Question

a block of mass 10 kg is pulled with a constant speed on a rough horizontal plane with a force of 19.6 n. the co-officient of friction is....?

Answer 1

m=10kg,f=19.6N

Formula:f=Us(N)

Us=coefficient of friction,N=normal reaction

f=Us(m)(g)

19.6=Us(10)(9.8)

Us=19.6/(10)(9.8)

=2/10=0.2

Answer 2

Concept

Empirically it is found that for a body moving on a rough surface with constant speed under an applied force F experiences a friction force f whose magnitude is given by

                            $f = \mu_k N$,                   ...(1)

where $\mu_k$ is a constant, called the coefficient of kinetic friction,

$N$ is the normal force exerted by the surface on the body.

Given

• The mass of the body is 10kg
• The body is moving with constant speed.
• The applied force is 19.6N.

Find

The coefficient of kinetic friction.

Solution

Forces acting on the body

Four forces are acting on the body:

• The force of gravity in the vertical direction.
• The normal force, N, by the surface in the vertical direction.
• The applied force, F, in the horizontal direction.
• The force of friction, f, in the horizontal direction.

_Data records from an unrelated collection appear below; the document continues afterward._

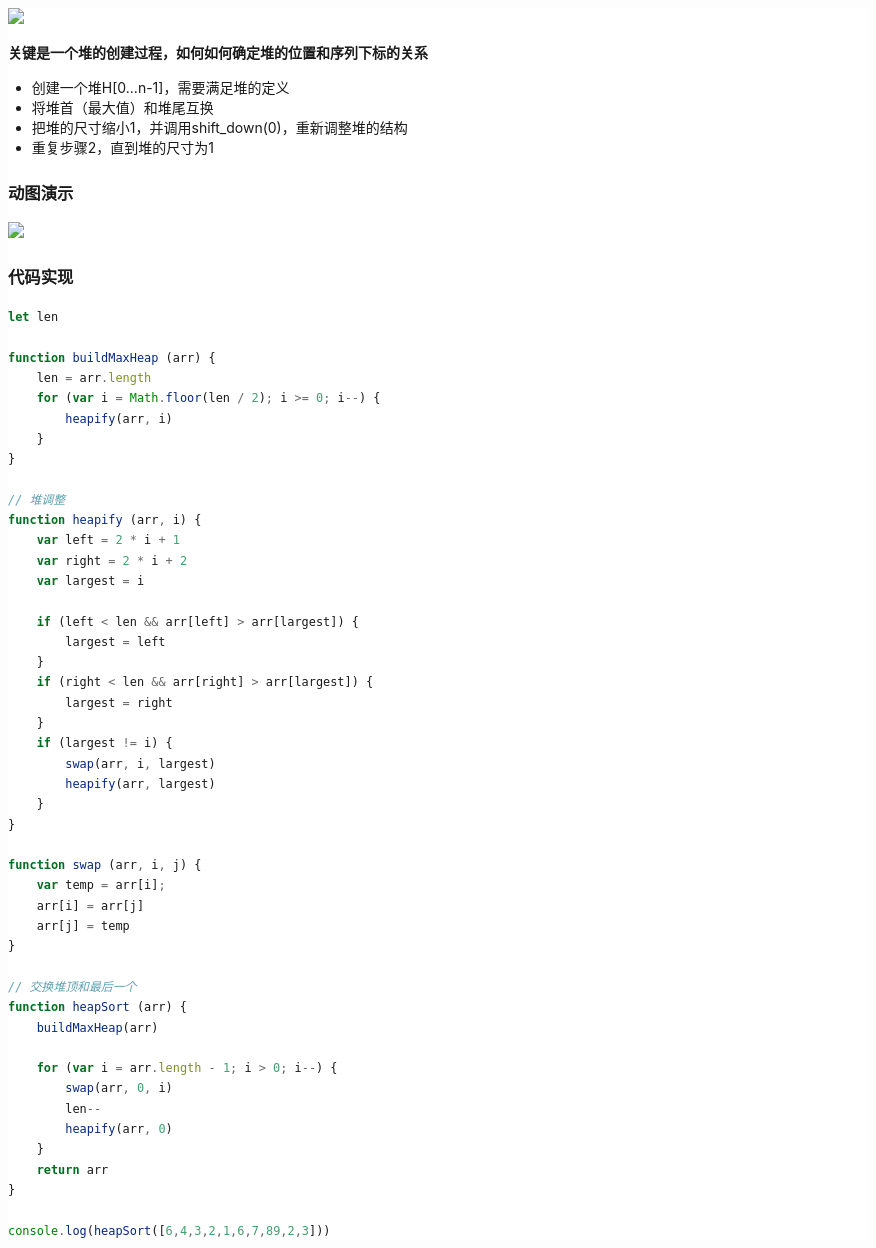 ![](http://static.zhyjor.com/201809031359_932.png)

**关键是一个堆的创建过程，如何如何确定堆的位置和序列下标的关系**

* 创建一个堆H[0...n-1]，需要满足堆的定义
* 将堆首（最大值）和堆尾互换
* 把堆的尺寸缩小1，并调用shift_down(0)，重新调整堆的结构
* 重复步骤2，直到堆的尺寸为1

### 动图演示
![](https://github.com/hustcc/JS-Sorting-Algorithm/raw/master/res/heapSort.gif)

### 代码实现
```js
let len

function buildMaxHeap (arr) {
    len = arr.length
    for (var i = Math.floor(len / 2); i >= 0; i--) {
        heapify(arr, i)
    }
}

// 堆调整
function heapify (arr, i) {
    var left = 2 * i + 1
    var right = 2 * i + 2
    var largest = i

    if (left < len && arr[left] > arr[largest]) {
        largest = left
    }
    if (right < len && arr[right] > arr[largest]) {
        largest = right
    }
    if (largest != i) {
        swap(arr, i, largest)
        heapify(arr, largest)
    }
}

function swap (arr, i, j) {
    var temp = arr[i];
    arr[i] = arr[j]
    arr[j] = temp
}

// 交换堆顶和最后一个
function heapSort (arr) {
    buildMaxHeap(arr)

    for (var i = arr.length - 1; i > 0; i--) {
        swap(arr, 0, i)
        len--
        heapify(arr, 0)
    }
    return arr
}

console.log(heapSort([6,4,3,2,1,6,7,89,2,3]))
```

Friction force on the body

The body is moving at a constant speed on the plane surface so the net force, in the horizontal direction, acting on the body must be zero.

In the horizontal direction, as mentioned above, the magnitudes of the two forces: F, and f. So,

      F - f = 0

⇒   f = F.

The friction force on the body, thus, has a magnitude f = 19.6N.

The normal force acting on the body

The body is not moving in the vertical direction so the forces acting on the body in the vertical direction must balance. So,

      N - mg = 0

⇒   N = mg.

Calculate the coefficient of kinetic friction

Put the values of N and f in the equation (1)

      19.6 = $\mu_k$ mg

⇒      $\mu_k$ = (19.6N) / (10kg × 9.8m/s²)

⇒      $\mathbf{\mu_k}$ = 0.20.

The coefficient of kinetic friction is 0.20.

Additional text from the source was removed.